Entries shown:
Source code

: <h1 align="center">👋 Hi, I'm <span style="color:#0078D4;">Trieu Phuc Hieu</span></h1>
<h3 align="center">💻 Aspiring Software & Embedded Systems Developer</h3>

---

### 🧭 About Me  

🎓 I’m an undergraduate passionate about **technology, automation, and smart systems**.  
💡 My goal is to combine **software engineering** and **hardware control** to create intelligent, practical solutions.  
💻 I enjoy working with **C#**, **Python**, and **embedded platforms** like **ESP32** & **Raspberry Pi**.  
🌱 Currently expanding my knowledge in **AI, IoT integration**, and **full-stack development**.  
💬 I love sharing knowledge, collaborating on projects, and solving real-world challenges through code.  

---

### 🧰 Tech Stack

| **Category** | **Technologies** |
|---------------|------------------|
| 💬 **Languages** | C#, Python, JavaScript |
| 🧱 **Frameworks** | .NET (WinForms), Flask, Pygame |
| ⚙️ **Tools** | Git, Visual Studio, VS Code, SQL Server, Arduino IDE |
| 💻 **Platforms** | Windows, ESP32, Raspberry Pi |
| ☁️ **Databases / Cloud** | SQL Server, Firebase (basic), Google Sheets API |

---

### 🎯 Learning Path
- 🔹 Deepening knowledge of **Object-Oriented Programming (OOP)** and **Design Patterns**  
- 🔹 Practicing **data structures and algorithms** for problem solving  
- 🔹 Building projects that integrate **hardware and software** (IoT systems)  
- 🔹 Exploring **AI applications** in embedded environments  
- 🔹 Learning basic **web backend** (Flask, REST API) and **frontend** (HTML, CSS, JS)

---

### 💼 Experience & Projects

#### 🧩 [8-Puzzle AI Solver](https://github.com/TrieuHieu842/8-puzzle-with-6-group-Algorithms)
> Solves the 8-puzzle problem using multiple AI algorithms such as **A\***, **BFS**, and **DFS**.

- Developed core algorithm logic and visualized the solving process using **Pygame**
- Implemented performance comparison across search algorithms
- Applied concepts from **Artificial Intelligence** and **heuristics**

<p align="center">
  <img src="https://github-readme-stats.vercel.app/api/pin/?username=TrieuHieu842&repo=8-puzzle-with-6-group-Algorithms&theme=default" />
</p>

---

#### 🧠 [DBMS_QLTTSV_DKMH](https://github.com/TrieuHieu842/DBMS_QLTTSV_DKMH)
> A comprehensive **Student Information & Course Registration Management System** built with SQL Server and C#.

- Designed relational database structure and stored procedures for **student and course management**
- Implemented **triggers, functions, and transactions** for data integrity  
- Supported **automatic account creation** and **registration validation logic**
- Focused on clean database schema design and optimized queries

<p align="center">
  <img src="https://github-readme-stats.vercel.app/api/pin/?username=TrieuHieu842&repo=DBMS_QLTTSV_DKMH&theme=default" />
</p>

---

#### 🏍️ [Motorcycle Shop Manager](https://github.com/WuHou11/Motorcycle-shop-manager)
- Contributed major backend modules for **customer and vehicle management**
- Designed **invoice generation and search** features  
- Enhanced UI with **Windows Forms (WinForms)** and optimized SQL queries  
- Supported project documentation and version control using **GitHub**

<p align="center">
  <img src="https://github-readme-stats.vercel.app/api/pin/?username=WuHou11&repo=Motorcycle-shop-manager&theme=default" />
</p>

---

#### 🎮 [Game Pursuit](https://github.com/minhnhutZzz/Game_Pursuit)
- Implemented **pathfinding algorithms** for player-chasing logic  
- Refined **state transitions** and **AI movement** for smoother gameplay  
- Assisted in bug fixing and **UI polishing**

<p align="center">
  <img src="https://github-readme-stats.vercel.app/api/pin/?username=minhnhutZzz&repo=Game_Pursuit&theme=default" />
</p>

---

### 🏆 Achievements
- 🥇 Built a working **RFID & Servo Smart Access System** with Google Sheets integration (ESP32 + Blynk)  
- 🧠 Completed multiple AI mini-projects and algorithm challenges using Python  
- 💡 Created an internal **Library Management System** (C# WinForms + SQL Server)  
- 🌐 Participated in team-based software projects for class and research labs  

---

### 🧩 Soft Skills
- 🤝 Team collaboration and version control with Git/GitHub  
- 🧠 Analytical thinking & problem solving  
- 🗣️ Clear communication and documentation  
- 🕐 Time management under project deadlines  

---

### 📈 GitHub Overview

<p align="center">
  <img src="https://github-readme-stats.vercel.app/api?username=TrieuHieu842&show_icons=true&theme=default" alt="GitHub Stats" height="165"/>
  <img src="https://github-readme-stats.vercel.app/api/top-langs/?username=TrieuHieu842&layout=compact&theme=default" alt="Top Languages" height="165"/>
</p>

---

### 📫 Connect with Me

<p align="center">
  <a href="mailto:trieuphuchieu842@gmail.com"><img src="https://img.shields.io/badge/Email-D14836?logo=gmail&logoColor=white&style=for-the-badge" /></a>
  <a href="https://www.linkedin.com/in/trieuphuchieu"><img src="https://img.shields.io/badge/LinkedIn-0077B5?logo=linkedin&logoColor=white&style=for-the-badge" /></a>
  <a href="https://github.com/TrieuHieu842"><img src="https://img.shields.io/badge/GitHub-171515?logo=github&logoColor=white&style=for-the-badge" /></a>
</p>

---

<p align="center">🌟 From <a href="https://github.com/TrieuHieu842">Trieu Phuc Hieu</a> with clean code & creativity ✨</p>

What you should do:
The entries above need to be transcribed with no differences at all.

Exercise answer:
Source code

: <h1 align="center">👋 Hi, I'm <span style="color:#0078D4;">Trieu Phuc Hieu</span></h1>
<h3 align="center">💻 Aspiring Software & Embedded Systems Developer</h3>

---

### 🧭 About Me  

🎓 I’m an undergraduate passionate about **technology, automation, and smart systems**.  
💡 My goal is to combine **software engineering** and **hardware control** to create intelligent, practical solutions.  
💻 I enjoy working with **C#**, **Python**, and **embedded platforms** like **ESP32** & **Raspberry Pi**.  
🌱 Currently expanding my knowledge in **AI, IoT integration**, and **full-stack development**.  
💬 I love sharing knowledge, collaborating on projects, and solving real-world challenges through code.  

---

### 🧰 Tech Stack

| **Category** | **Technologies** |
|---------------|------------------|
| 💬 **Languages** | C#, Python, JavaScript |
| 🧱 **Frameworks** | .NET (WinForms), Flask, Pygame |
| ⚙️ **Tools** | Git, Visual Studio, VS Code, SQL Server, Arduino IDE |
| 💻 **Platforms** | Windows, ESP32, Raspberry Pi |
| ☁️ **Databases / Cloud** | SQL Server, Firebase (basic), Google Sheets API |

---

### 🎯 Learning Path
- 🔹 Deepening knowledge of **Object-Oriented Programming (OOP)** and **Design Patterns**  
- 🔹 Practicing **data structures and algorithms** for problem solving  
- 🔹 Building projects that integrate **hardware and software** (IoT systems)  
- 🔹 Exploring **AI applications** in embedded environments  
- 🔹 Learning basic **web backend** (Flask, REST API) and **frontend** (HTML, CSS, JS)

---

### 💼 Experience & Projects

#### 🧩 [8-Puzzle AI Solver](https://github.com/TrieuHieu842/8-puzzle-with-6-group-Algorithms)
> Solves the 8-puzzle problem using multiple AI algorithms such as **A\***, **BFS**, and **DFS**.

- Developed core algorithm logic and visualized the solving process using **Pygame**
- Implemented performance comparison across search algorithms
- Applied concepts from **Artificial Intelligence** and **heuristics**

<p align="center">
  <img src="https://github-readme-stats.vercel.app/api/pin/?username=TrieuHieu842&repo=8-puzzle-with-6-group-Algorithms&theme=default" />
</p>

---

#### 🧠 [DBMS_QLTTSV_DKMH](https://github.com/TrieuHieu842/DBMS_QLTTSV_DKMH)
> A comprehensive **Student Information & Course Registration Management System** built with SQL Server and C#.

- Designed relational database structure and stored procedures for **student and course management**
- Implemented **triggers, functions, and transactions** for data integrity  
- Supported **automatic account creation** and **registration validation logic**
- Focused on clean database schema design and optimized queries

<p align="center">
  <img src="https://github-readme-stats.vercel.app/api/pin/?username=TrieuHieu842&repo=DBMS_QLTTSV_DKMH&theme=default" />
</p>

---

#### 🏍️ [Motorcycle Shop Manager](https://github.com/WuHou11/Motorcycle-shop-manager)
- Contributed major backend modules for **customer and vehicle management**
- Designed **invoice generation and search** features  
- Enhanced UI with **Windows Forms (WinForms)** and optimized SQL queries  
- Supported project documentation and version control using **GitHub**

<p align="center">
  <img src="https://github-readme-stats.vercel.app/api/pin/?username=WuHou11&repo=Motorcycle-shop-manager&theme=default" />
</p>

---

#### 🎮 [Game Pursuit](https://github.com/minhnhutZzz/Game_Pursuit)
- Implemented **pathfinding algorithms** for player-chasing logic  
- Refined **state transitions** and **AI movement** for smoother gameplay  
- Assisted in bug fixing and **UI polishing**

<p align="center">
  <img src="https://github-readme-stats.vercel.app/api/pin/?username=minhnhutZzz&repo=Game_Pursuit&theme=default" />
</p>

---

### 🏆 Achievements
- 🥇 Built a working **RFID & Servo Smart Access System** with Google Sheets integration (ESP32 + Blynk)  
- 🧠 Completed multiple AI mini-projects and algorithm challenges using Python  
- 💡 Created an internal **Library Management System** (C# WinForms + SQL Server)  
- 🌐 Participated in team-based software projects for class and research labs  

---

### 🧩 Soft Skills
- 🤝 Team collaboration and version control with Git/GitHub  
- 🧠 Analytical thinking & problem solving  
- 🗣️ Clear communication and documentation  
- 🕐 Time management under project deadlines  

---

### 📈 GitHub Overview

<p align="center">
  <img src="https://github-readme-stats.vercel.app/api?username=TrieuHieu842&show_icons=true&theme=default" alt="GitHub Stats" height="165"/>
  <img src="https://github-readme-stats.vercel.app/api/top-langs/?username=TrieuHieu842&layout=compact&theme=default" alt="Top Languages" height="165"/>
</p>

---

### 📫 Connect with Me

<p align="center">
  <a href="mailto:trieuphuchieu842@gmail.com"><img src="https://img.shields.io/badge/Email-D14836?logo=gmail&logoColor=white&style=for-the-badge" /></a>
  <a href="https://www.linkedin.com/in/trieuphuchieu"><img src="https://img.shields.io/badge/LinkedIn-0077B5?logo=linkedin&logoColor=white&style=for-the-badge" /></a>
  <a href="https://github.com/TrieuHieu842"><img src="https://img.shields.io/badge/GitHub-171515?logo=github&logoColor=white&style=for-the-badge" /></a>
</p>

---

<p align="center">🌟 From <a href="https://github.com/TrieuHieu842">Trieu Phuc Hieu</a> with clean code & creativity ✨</p>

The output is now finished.